In the final analysis I come back to something that disturbed me at the very beginning of the article, when the authors stated:


“We begin this discussion by rejecting the idea that testing prisoners without their consent is somehow justified or somewhat necessary. We also reject the notion that more aggressive forms of testing are warranted in correctional facilities and the common perception that early detection is inherently beneficial for prisoners.”

I think the premature rejection of these ideas weakens the authors’ arguments.

There are, I would suggest, compelling reasons for differentially identifying, isolating, and restricting the behaviors of some prisoners whose biological capability to cause lethal harm to others, exceeds those of prisoners without such biological capabilities, because the populations of prisons are dramatically different than the populations outside prisons. Failing to address the most significant reasons why it might be appropriate to engage these prisoners in different ways than other prisoners fails to be compelling chiefly because it ignores the most profound considerations involved, and hence fails to refute the case that might be made by people who see the issue differently.

I think one could analyse the failure to identify and segregate, given the capability to identify and segregate, in much the same way the authors approach their work. Would it not be incumbent upon prison officials who could identify and segregate some prisoners who represent a significantly higher than average risk of harm to others, to do so? Indeed, would not their failure to act, to protect staff and other prisoners, be a classic case of negligence?

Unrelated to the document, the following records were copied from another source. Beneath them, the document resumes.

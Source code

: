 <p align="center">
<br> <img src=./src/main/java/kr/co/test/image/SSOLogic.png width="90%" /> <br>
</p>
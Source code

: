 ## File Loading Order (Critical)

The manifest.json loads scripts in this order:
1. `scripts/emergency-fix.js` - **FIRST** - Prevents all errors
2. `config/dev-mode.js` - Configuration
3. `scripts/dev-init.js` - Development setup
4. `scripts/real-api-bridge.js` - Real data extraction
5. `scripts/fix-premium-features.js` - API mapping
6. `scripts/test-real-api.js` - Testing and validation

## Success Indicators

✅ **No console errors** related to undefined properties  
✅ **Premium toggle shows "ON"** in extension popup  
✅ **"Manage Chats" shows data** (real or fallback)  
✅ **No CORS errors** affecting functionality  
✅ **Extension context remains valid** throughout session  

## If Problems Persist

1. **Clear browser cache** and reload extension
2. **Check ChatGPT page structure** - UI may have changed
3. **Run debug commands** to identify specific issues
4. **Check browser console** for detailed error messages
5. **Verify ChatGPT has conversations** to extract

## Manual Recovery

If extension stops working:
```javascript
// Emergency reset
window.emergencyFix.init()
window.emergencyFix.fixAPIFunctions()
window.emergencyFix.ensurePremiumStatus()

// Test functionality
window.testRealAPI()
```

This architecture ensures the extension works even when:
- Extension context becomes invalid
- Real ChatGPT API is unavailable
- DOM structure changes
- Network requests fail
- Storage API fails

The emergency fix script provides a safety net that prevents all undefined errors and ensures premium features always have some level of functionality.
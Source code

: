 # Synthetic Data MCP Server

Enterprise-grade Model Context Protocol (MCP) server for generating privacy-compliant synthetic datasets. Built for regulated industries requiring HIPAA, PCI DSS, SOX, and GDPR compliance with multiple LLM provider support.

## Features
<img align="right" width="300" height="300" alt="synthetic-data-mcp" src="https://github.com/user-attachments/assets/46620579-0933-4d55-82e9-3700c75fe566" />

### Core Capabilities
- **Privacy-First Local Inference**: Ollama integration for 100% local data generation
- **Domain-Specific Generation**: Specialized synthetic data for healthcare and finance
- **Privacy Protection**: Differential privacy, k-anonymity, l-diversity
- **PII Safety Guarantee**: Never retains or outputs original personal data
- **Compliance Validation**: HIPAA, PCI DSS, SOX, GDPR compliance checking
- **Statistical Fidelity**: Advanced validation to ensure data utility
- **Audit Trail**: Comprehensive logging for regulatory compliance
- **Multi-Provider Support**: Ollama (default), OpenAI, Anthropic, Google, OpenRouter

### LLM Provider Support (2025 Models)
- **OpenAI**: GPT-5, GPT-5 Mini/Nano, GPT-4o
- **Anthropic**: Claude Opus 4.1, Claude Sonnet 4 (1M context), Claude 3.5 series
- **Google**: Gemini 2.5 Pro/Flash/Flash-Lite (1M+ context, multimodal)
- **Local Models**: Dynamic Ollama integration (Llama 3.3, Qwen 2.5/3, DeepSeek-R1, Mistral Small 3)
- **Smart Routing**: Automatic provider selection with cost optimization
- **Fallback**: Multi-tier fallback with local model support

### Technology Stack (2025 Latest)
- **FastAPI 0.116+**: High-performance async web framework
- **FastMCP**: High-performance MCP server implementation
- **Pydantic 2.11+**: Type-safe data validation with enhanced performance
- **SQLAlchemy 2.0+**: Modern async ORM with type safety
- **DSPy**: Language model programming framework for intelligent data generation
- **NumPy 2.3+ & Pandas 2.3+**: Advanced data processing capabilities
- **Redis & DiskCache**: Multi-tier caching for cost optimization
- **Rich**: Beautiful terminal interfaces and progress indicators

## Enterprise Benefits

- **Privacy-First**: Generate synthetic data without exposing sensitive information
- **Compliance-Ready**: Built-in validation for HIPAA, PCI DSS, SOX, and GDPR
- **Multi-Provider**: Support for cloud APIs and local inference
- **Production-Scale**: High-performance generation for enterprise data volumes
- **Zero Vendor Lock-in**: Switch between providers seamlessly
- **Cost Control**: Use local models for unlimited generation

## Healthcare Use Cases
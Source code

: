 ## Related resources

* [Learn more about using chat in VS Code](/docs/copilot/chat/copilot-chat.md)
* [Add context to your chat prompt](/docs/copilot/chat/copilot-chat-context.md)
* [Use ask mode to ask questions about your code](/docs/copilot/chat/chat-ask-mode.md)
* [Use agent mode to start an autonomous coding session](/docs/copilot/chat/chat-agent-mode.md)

In the end, the best way to preserve one’s own individual liberties is by not self-selecting conduct highly likely to lead to incarceration. The more one avoids such conduct the less likely one is to suffer the consequences of incarceration.


It is important to note that I assume that incarceration is highly likely to be life threatening because of the obvious inadequacy of care in penal settings. Prisoners are far more likely to be affected by callous denial and delay of diagnoses than by premature diagnoses. In my limited experience I would be inclined to think that even so short a prison stay as 5 years is highly likely to result in premature death from treatable but undiagnosed and/or untreated conditions, and that these harms are more significant and affect more prisoners than the harms resulting from mandatory HIV testing.

In fact, one might argue quite the opposite, that mandatory testing carries with it the possibility of legal action; by, or on behalf of, prisoners, to demand treatment from prison systems notoriously disinclined to diagnose and treat HIV+/AIDS patients.


We know what we know about the incidence and prevalence of highly communicable diseases in prison populations because of mandatory testing protocols, without which we would know so much less than we do, and this knowledge can potentially lead to better care, rather than harm to the prisoners affected, which would be inconceivable without such protocols.


I suspect I spent a lot more time, during entry and exit,  between the two main gates, doing Sly Stallone’s assessment, as John Rambo, in First Blood, of how to escape from the facility I worked in than most of my colleagues. It helps me in thinking of how the prisoners themselves view their situation, and how they interact with each other and the staff. It leads me to conclude, at least at the moment, that prisoners appropriately spend most of their time trying to figure out how to attain and maintain an advantage in a very dysfunctional environment, and that many of the ways they would do that would involve inflicting knowing and intentional harm onto others.


This alone may be sufficient to justify the disparate treatment accorded to those with communicable illnesses.